Robyn Orlin, iconoclastic South African choreographer, likes long titles. Her previous works are testament to this, for example; ... have you hugged, kissed and respected your brown Venus today? (2011), or the even more unwieldy, Beauty remained for just a moment then returned gently to her starting position (2012). Labelled a “permanent irritation” in her home country, Orlin takes the epithet as a compliment. She’s the grain of sand that makes a pearl! An imperfect one, but still.
Her offering to the 2018 edition of the Festival TransAmérique follows the blueprint of her previous works, firstly in the choice of a ponderous and rather hefty title: And so you see… our honorable blue sky and ever enduring sun.. can only be consumed slice by slice. Orlin says the title alludes to greed. “I look at Trump and the way that white America is thinking right now and I see sheer greed, no compassion whatsoever, survival of the fittest. Capitalism has made us such ugly people. How are we going to overcome this greed? That is the question I am asking in this piece.” And so you see... is performed by a solo artist, Albert Silindokuhle Ibokwe Khoza. Orlin says Khoza represents a new generation of South Africans living and working at the intersection of multiple identities; he is a performer, a healer, gay, black, obese, university educated. He is both masculine and feminine, traditional and arrestingly contemporary.

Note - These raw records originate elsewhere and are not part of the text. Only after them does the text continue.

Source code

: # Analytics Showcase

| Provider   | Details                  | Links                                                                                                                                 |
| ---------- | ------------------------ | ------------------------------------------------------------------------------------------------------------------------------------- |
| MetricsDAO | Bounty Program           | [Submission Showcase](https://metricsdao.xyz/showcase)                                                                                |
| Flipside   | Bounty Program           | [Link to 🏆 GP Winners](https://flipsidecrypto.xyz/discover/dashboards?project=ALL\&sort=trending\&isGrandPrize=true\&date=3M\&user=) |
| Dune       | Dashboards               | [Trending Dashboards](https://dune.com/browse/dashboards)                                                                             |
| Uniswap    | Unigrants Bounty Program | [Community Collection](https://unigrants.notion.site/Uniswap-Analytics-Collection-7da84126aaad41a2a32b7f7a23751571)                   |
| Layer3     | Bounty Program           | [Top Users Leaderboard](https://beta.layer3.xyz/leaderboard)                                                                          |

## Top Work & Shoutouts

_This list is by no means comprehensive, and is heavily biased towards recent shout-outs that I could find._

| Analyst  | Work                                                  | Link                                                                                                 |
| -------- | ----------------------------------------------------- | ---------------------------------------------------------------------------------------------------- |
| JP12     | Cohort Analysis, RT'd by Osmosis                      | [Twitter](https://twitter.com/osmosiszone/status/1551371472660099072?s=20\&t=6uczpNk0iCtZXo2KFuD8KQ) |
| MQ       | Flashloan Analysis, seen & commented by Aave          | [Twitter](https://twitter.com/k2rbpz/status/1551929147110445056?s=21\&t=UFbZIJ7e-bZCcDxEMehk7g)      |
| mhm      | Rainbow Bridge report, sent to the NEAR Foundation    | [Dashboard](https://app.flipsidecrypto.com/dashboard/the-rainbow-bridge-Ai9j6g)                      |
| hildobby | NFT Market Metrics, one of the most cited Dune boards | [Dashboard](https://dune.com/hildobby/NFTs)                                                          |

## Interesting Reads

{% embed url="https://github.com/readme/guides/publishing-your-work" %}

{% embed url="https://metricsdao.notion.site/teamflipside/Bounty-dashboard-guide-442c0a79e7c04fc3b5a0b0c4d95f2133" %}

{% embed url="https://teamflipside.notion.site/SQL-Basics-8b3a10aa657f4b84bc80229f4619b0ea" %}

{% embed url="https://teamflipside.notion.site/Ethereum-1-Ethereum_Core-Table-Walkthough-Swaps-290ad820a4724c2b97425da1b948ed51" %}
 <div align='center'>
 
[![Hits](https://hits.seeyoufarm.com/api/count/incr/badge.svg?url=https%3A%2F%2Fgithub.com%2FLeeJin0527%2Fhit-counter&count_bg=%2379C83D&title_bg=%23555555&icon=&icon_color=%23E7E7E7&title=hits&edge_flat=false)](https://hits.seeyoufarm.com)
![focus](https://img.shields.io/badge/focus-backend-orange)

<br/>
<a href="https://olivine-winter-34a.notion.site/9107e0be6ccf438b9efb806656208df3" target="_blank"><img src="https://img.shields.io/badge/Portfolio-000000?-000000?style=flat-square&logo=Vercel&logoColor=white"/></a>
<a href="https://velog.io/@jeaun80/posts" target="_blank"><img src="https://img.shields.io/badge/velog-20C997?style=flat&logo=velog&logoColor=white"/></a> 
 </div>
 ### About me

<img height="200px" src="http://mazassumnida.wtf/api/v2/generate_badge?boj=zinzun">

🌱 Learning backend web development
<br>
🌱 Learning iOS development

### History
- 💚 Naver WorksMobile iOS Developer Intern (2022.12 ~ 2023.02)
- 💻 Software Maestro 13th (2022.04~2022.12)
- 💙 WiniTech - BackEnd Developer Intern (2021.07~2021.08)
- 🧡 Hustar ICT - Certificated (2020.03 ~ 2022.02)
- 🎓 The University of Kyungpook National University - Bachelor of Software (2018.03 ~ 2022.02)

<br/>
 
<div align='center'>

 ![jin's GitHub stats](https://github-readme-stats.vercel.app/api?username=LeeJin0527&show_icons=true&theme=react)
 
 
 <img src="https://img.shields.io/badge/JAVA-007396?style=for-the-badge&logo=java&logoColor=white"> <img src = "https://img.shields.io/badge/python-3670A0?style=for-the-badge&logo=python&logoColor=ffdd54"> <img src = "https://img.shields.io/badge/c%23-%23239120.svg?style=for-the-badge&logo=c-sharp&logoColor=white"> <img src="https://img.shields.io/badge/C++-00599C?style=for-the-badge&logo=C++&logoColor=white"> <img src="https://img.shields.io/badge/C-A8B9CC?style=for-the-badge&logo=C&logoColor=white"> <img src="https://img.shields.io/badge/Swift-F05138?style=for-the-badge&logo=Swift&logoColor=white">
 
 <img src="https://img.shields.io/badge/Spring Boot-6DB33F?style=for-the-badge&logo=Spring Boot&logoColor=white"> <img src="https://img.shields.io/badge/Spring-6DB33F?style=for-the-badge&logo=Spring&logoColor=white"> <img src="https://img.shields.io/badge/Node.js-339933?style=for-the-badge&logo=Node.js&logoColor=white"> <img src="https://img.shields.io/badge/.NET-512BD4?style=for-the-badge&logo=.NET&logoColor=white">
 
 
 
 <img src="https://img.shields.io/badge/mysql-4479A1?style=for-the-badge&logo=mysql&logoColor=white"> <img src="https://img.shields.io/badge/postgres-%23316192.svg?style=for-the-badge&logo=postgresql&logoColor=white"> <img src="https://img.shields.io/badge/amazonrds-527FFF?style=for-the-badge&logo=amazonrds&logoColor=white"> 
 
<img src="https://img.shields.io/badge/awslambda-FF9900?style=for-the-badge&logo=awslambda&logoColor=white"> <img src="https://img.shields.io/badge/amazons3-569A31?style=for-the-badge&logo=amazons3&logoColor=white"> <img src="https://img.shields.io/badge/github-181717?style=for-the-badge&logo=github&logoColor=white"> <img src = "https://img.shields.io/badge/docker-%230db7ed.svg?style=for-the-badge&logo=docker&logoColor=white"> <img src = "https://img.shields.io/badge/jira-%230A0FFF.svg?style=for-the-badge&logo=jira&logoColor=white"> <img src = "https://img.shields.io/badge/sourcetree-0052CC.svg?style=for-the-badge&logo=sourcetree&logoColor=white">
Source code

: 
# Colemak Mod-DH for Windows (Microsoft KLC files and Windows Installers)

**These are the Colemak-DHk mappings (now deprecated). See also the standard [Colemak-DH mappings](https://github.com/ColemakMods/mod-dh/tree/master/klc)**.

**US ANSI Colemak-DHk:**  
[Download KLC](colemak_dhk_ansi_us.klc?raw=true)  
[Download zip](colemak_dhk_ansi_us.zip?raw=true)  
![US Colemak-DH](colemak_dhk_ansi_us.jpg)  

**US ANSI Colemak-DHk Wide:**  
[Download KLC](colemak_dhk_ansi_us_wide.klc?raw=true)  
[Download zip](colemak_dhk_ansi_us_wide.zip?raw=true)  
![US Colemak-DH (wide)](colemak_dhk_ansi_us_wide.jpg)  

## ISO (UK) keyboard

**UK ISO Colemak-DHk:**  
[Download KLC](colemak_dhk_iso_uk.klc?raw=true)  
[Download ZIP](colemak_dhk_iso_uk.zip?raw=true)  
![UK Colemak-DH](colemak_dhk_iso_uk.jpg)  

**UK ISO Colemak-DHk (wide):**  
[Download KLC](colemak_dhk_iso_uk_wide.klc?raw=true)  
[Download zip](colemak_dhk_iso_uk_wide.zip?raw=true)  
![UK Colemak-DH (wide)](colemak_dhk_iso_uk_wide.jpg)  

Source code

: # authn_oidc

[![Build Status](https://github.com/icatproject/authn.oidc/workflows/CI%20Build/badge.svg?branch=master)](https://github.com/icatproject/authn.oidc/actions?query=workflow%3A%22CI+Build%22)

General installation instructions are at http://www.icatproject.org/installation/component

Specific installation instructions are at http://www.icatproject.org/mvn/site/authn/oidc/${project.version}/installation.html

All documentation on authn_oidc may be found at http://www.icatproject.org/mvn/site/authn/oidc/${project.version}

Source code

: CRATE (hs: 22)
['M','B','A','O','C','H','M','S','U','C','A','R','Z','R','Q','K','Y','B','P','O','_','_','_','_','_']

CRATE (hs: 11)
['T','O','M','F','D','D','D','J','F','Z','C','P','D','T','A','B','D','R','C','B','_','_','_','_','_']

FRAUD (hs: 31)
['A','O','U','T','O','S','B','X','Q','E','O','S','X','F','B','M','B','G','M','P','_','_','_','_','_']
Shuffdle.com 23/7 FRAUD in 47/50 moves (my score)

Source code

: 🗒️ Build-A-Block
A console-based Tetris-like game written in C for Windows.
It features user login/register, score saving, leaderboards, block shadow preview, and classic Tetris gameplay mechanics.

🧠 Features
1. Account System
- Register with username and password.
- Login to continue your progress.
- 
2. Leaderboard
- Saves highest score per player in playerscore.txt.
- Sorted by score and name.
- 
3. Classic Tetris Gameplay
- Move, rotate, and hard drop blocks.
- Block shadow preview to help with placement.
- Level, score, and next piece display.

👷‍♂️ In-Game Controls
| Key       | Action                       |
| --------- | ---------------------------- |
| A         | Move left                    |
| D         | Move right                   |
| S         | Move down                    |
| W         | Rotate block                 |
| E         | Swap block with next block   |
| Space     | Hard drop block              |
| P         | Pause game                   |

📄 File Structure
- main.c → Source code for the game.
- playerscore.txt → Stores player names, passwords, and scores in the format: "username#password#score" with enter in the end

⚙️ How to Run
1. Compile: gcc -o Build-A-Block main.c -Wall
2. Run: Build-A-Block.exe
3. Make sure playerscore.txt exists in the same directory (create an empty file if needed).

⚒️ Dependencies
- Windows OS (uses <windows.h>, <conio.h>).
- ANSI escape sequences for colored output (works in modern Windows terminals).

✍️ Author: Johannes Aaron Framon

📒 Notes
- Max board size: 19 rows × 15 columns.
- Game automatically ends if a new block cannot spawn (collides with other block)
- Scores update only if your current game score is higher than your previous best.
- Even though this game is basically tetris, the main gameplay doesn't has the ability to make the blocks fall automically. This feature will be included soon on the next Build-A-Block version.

The piece starts with Khoza seated, wrapped entirely in white linen. There’s something about the imprecise folds and fall of light that reminds me of David’s Death of Marat. A large scale projection lights up the stage; it’s a close-up image of his wrapped stomach undulating with slightly laboured breath. The linen wrapping is removed to reveal another layer to be peeled; underneath he is tightly wrapped in clingfilm, everywhere except his nose and mouth.